72 Democratic National Convention delegates (64 pledged, 8 unpledged)
| Candidate | Barack Obama | John Wolfe, Jr. |
| Home state | Illinois | Tennessee |
| Delegate count | 60 | 4 |
| Popular vote | 115,150 | 17,804 |
| Percentage | 76.46% | 11.82% |
| Candidate | Bob Ely | Darcy Richardson |
| Home state | Illinois | Florida |
| Delegate count | 0 | 0 |
| Popular vote | 9,897 | 7,750 |
| Percentage | 6.57% | 5.15% |
- Parish results Barack Obama John Wolfe, Jr.

= 2012 Louisiana Democratic presidential primary =

The 2012 Louisiana Democratic presidential primary was held on March 24, 2012.

President Barack Obama received little opposition in the 2012 Democratic primaries, handily winning overall with over 88% of the vote.

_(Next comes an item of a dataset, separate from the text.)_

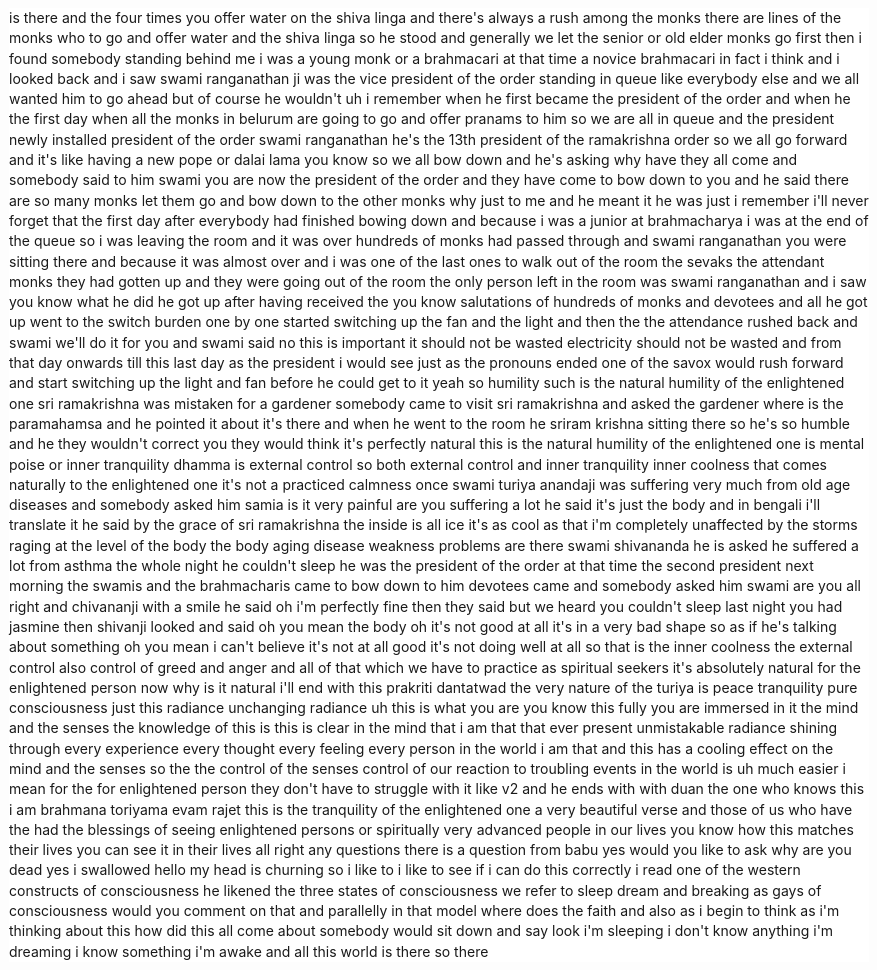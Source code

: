 is there and the four times you offer water on the shiva linga and there's always a rush among the monks there are lines of the monks who to go and offer water and the shiva linga so he stood and generally we let the senior or old elder monks go first then i found somebody standing behind me i was a young monk or a brahmacari at that time a novice brahmacari in fact i think and i looked back and i saw swami ranganathan ji was the vice president of the order standing in queue like everybody else and we all wanted him to go ahead but of course he wouldn't uh i remember when he first became the president of the order and when he the first day when all the monks in belurum are going to go and offer pranams to him so we are all in queue and the president newly installed president of the order swami ranganathan he's the 13th president of the ramakrishna order so we all go forward and it's like having a new pope or dalai lama you know so we all bow down and he's asking why have they all come and somebody said to him swami you are now the president of the order and they have come to bow down to you and he said there are so many monks let them go and bow down to the other monks why just to me and he meant it he was just i remember i'll never forget that the first day after everybody had finished bowing down and because i was a junior at brahmacharya i was at the end of the queue so i was leaving the room and it was over hundreds of monks had passed through and swami ranganathan you were sitting there and because it was almost over and i was one of the last ones to walk out of the room the sevaks the attendant monks they had gotten up and they were going out of the room the only person left in the room was swami ranganathan and i saw you know what he did he got up after having received the you know salutations of hundreds of monks and devotees and all he got up went to the switch burden one by one started switching up the fan and the light and then the the attendance rushed back and swami we'll do it for you and swami said no this is important it should not be wasted electricity should not be wasted and from that day onwards till this last day as the president i would see just as the pronouns ended one of the savox would rush forward and start switching up the light and fan before he could get to it yeah so humility such is the natural humility of the enlightened one sri ramakrishna was mistaken for a gardener somebody came to visit sri ramakrishna and asked the gardener where is the paramahamsa and he pointed it about it's there and when he went to the room he sriram krishna sitting there so he's so humble and he they wouldn't correct you they would think it's perfectly natural this is the natural humility of the enlightened one is mental poise or inner tranquility dhamma is external control so both external control and inner tranquility inner coolness that comes naturally to the enlightened one it's not a practiced calmness once swami turiya anandaji was suffering very much from old age diseases and somebody asked him samia is it very painful are you suffering a lot he said it's just the body and in bengali i'll translate it he said by the grace of sri ramakrishna the inside is all ice it's as cool as that i'm completely unaffected by the storms raging at the level of the body the body aging disease weakness problems are there swami shivananda he is asked he suffered a lot from asthma the whole night he couldn't sleep he was the president of the order at that time the second president next morning the swamis and the brahmacharis came to bow down to him devotees came and somebody asked him swami are you all right and chivananji with a smile he said oh i'm perfectly fine then they said but we heard you couldn't sleep last night you had jasmine then shivanji looked and said oh you mean the body oh it's not good at all it's in a very bad shape so as if he's talking about something oh you mean i can't believe it's not at all good it's not doing well at all so that is the inner coolness the external control also control of greed and anger and all of that which we have to practice as spiritual seekers it's absolutely natural for the enlightened person now why is it natural i'll end with this prakriti dantatwad the very nature of the turiya is peace tranquility pure consciousness just this radiance unchanging radiance uh this is what you are you know this fully you are immersed in it the mind and the senses the knowledge of this is this is clear in the mind that i am that that ever present unmistakable radiance shining through every experience every thought every feeling every person in the world i am that and this has a cooling effect on the mind and the senses so the the control of the senses control of our reaction to troubling events in the world is uh much easier i mean for the for enlightened person they don't have to struggle with it like v2 and he ends with with duan the one who knows this i am brahmana toriyama evam rajet this is the tranquility of the enlightened one a very beautiful verse and those of us who have the had the blessings of seeing enlightened persons or spiritually very advanced people in our lives you know how this matches their lives you can see it in their lives all right any questions there is a question from babu yes would you like to ask why are you dead yes i swallowed hello my head is churning so i like to i like to see if i can do this correctly i read one of the western constructs of consciousness he likened the three states of consciousness we refer to sleep dream and breaking as gays of consciousness would you comment on that and parallelly in that model where does the faith and also as i begin to think as i'm thinking about this how did this all come about somebody would sit down and say look i'm sleeping i don't know anything i'm dreaming i know something i'm awake and all this world is there so there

However, Tennessee attorney and perennial political candidate John Wolfe Jr. challenged President Obama in the primaries, and received nearly 12% of the vote. Entrepreneur Bob Ely and historian Darcy Richardson also participated, and received a little over 6% and 5% of the vote, respectively. On the date of the primary, President Obama swept nearly every parish in the state, with Wolfe winning LaSalle, Grant, and Cameron parishes.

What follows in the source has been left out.